Each remote server pulls the update to ensure all listing consumers have access to the same version of the listing. This decentralized approach allows each server to retrieve updates based on local demand or network conditions, improving scalability and reducing latency. Since each server is prompted to pull from a single ground truth source, there is minimal risk of version inconsistency across locations.

312 At block, the data platform transmits the update of the first listing to the first remote server enabling display of the update to the first listing. This transmission makes the updated listing available for listing consumers in that server's region or jurisdiction.

By delivering the latest version from the ground truth storage to the remote server, the platform ensures that listing consumers accessing the marketplace from that remote server can view and interact with the most current version of the listing.

The data platform, upon receiving this pull request, verifies the server's authorization and checks that it is indeed the latest version available, ensuring data accuracy and security for the update transmission. The data platform prepares the update for secure transmission to the first remote server.

Once the update is staged and fully processed, the first remote server is ready to make the updated listing available to listing consumers in its region. The updated listing is displayed in the marketplace interface where customers browse available data offerings.

The remote server's update ensures version consistency across the marketplace. By pulling the update directly from the ground truth storage layer, the server checks that listing consumers in its region have access to the latest and verified version of the listing.

After the first remote server receives and distributes the update, other remote servers in different regions may follow similar steps, ensuring that the other servers reflect the latest ground truth version. In some cases, all remote servers request and process updates at the same time in parallel. In some cases, the remote servers request updates based on their individual needs, as further described herein.

The pull-based model allows each remote server to request updates when it is ready, making the system more scalable. The platform does not need to push updates to each server directly, reducing network strain and allowing servers to retrieve updates on their own schedule.

After the data platform sends an update notification, an assessment mechanism can be triggered to evaluate whether the update contains rich data—such as images, videos, executable code, or configuration manifests. If the update is determined to include only metadata or other lightweight elements without rich data, the data platform can directly push the update to remote servers. This approach minimizes latency and reduces the burden on remote servers, ensuring that simple updates are quickly distributed across the network.

In contrast, if the update contains rich data, the data platform signals the remote servers to initiate pull requests for the update. Rich data can require additional processing, security validation, and network resources, making the pull-based approach more suitable. This ensures that remote servers can manage the transfer of large or complex data elements autonomously, accounting for factors such as regional network conditions, compliance requirements, and server load. By allowing the remote servers to handle rich data updates through pull requests, the platform provides greater flexibility and ensures that resources are optimally utilized.

The data platform's remote servers employ a sophisticated, adaptable approach for pulling updates, enabling each server to manage updates independently and effectively based on various regional, regulatory, network, and demand-specific conditions.

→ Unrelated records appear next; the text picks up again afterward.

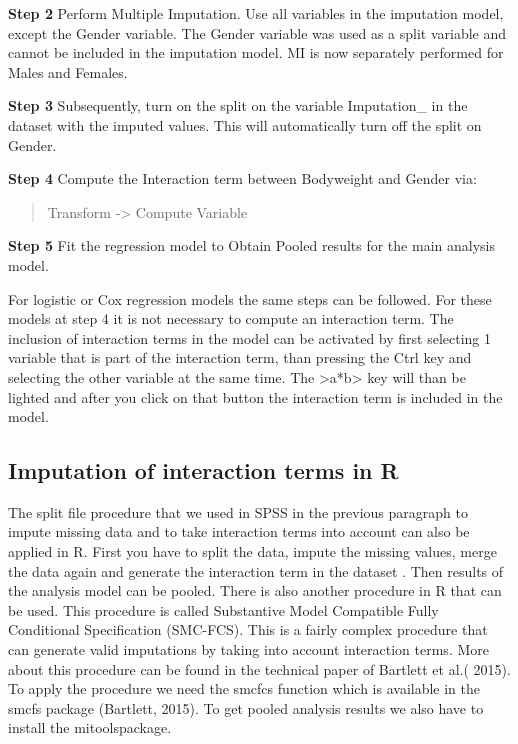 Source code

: \documentclass[]{book}
\begin{document}
\textbf{Step 2} Perform Multiple Imputation. Use all variables in the
imputation model, except the Gender variable. The Gender variable was
used as a split variable and cannot be included in the imputation model.
MI is now separately performed for Males and Females.

\textbf{Step 3} Subsequently, turn on the split on the variable
Imputation\_ in the dataset with the imputed values. This will
automatically turn off the split on Gender.

\textbf{Step 4} Compute the Interaction term between Bodyweight and
Gender via:

\begin{quote}
Transform -\textgreater{} Compute Variable
\end{quote}

\textbf{Step 5} Fit the regression model to Obtain Pooled results for
the main analysis model.

For logistic or Cox regression models the same steps can be followed.
For these models at step 4 it is not necessary to compute an interaction
term. The inclusion of interaction terms in the model can be activated
by first selecting 1 variable that is part of the interaction term, than
pressing the Ctrl key and selecting the other variable at the same time.
The \textgreater{}a*b\textgreater{} key will than be lighted and after
you click on that button the interaction term is included in the model.

\subsection{Imputation of interaction terms in
R}\label{imputation-of-interaction-terms-in-r}

The split file procedure that we used in SPSS in the previous paragraph
to impute missing data and to take interaction terms into account can
also be applied in R. First you have to split the data, impute the
missing values, merge the data again and generate the interaction term
in the dataset . Then results of the analysis model can be pooled. There
is also another procedure in R that can be used. This procedure is
called Substantive Model Compatible Fully Conditional Specification
(SMC-FCS). This is a fairly complex procedure that can generate valid
imputations by taking into account interaction terms. More about this
procedure can be found in the technical paper of Bartlett et al.( 2015).
To apply the procedure we need the smcfcs function which is available in
the smcfs package (Bartlett, 2015). To get pooled analysis results we
also have to install the mitoolspackage.
\end{document}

Each remote server is designed to adapt its update-pulling process based on the specific region it serves or the unique needs of its customer base. This regional customization ensures that listings that are more relevant to a particular customer base or regulatory region can be prioritized, reducing latency for high-demand listings in those areas.

Each remote server can be tailored to adapt its update-pulling process according to the specific regional demands and customer needs it serves. Each server may not follow a one-size-fits-all approach; instead, each server dynamically customizes its update retrieval strategy based on factors like local demand, network infrastructure, and regulatory requirements. For example, in regions where certain listings are in high demand, the server can prioritize pulling updates for those services over others, ensuring that listing consumers have immediate access to the latest versions of popular listings. This prioritization helps minimize latency for critical updates, creating a responsive experience tailored to the interests and needs of listing consumers in that particular area.

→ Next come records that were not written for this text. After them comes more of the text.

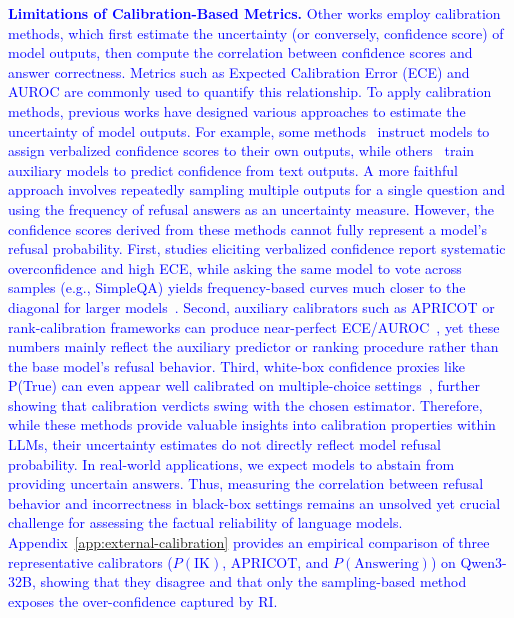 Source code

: \documentclass{article} %
\theoremstyle{definition}
\newcommand{\wigglyblue}[1]{\textcolor{blue}{#1}}
\begin{document}
\noindent\wigglyblue{\textbf{Limitations of Calibration-Based Metrics.} 
Other works employ calibration methods, which first estimate the uncertainty (or conversely, confidence score) of model outputs, then compute the correlation between confidence scores and answer correctness.
Metrics such as Expected Calibration Error (ECE) and AUROC are commonly used to quantify this relationship.
To apply calibration methods, previous works have designed various approaches to estimate the uncertainty of model outputs. 
For example, some methods~\citep{xiong2023can} instruct models to assign verbalized confidence scores to their own outputs, while others~\citep{ulmer-etal-2024-calibrating} train auxiliary models to predict confidence from text outputs. 
A more faithful approach involves repeatedly sampling multiple outputs for a single question and using the frequency of refusal answers as an uncertainty measure.
However, the confidence scores derived from these methods cannot fully represent a model's refusal probability. 
First, studies eliciting verbalized confidence report systematic overconfidence and high ECE, while asking the same model to vote across samples (e.g., SimpleQA) yields frequency-based curves much closer to the diagonal for larger models~\citep{xiong2023can,wei2024measuringshortformfactualitylarge}. 
Second, auxiliary calibrators such as APRICOT or rank-calibration frameworks can produce near-perfect ECE/AUROC~\citep{ulmer-etal-2024-calibrating,huang-etal-2024-rank}, yet these numbers mainly reflect the auxiliary predictor or ranking procedure rather than the base model's refusal behavior. 
Third, white-box confidence proxies like P(True) can even appear well calibrated on multiple-choice settings~\citep{kadavath2022mostly}, further showing that calibration verdicts swing with the chosen estimator. 
Therefore, while these methods provide valuable insights into calibration properties within LLMs, their uncertainty estimates do not directly reflect model refusal probability. 
In real-world applications, we expect models to abstain from providing uncertain answers. 
Thus, measuring the correlation between refusal behavior and incorrectness in black-box settings remains an unsolved yet crucial challenge for assessing the factual reliability of language models. Appendix~\ref{app:external-calibration} provides an empirical comparison of three representative calibrators ($P(\mathrm{IK})$, APRICOT, and $P(\mathrm{Answering})$) on Qwen3-32B, showing that they disagree and that only the sampling-based method exposes the over-confidence captured by RI.}
\end{document}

Furthermore, this adaptability in update-pulling also considers network conditions and infrastructure variations across regions. In areas with limited bandwidth or network congestion, the server might pull updates in smaller data chunks, or during off-peak times, to ensure successful transfers without impacting network performance. Conversely, in regions with robust network infrastructure, updates can be retrieved in larger batches, reducing the time needed to make the latest listings available. This tailored approach optimizes performance across a diverse range of global network environments, ensuring that listing consumers receive a smooth, consistent experience regardless of where they are accessing the data platform. By allowing each remote server to adapt its pulling behavior in this way, the platform ensures that regional differences are respected while maintaining the overall efficiency and responsiveness of the marketplace.

Servers with high customer demand may pull updates more frequently or during off-peak times to minimize the impact on network resources. For example, a server in a region with high traffic for a specific service might prioritize pulling updates for that listing over less popular listings, ensuring a responsive experience for users in that area.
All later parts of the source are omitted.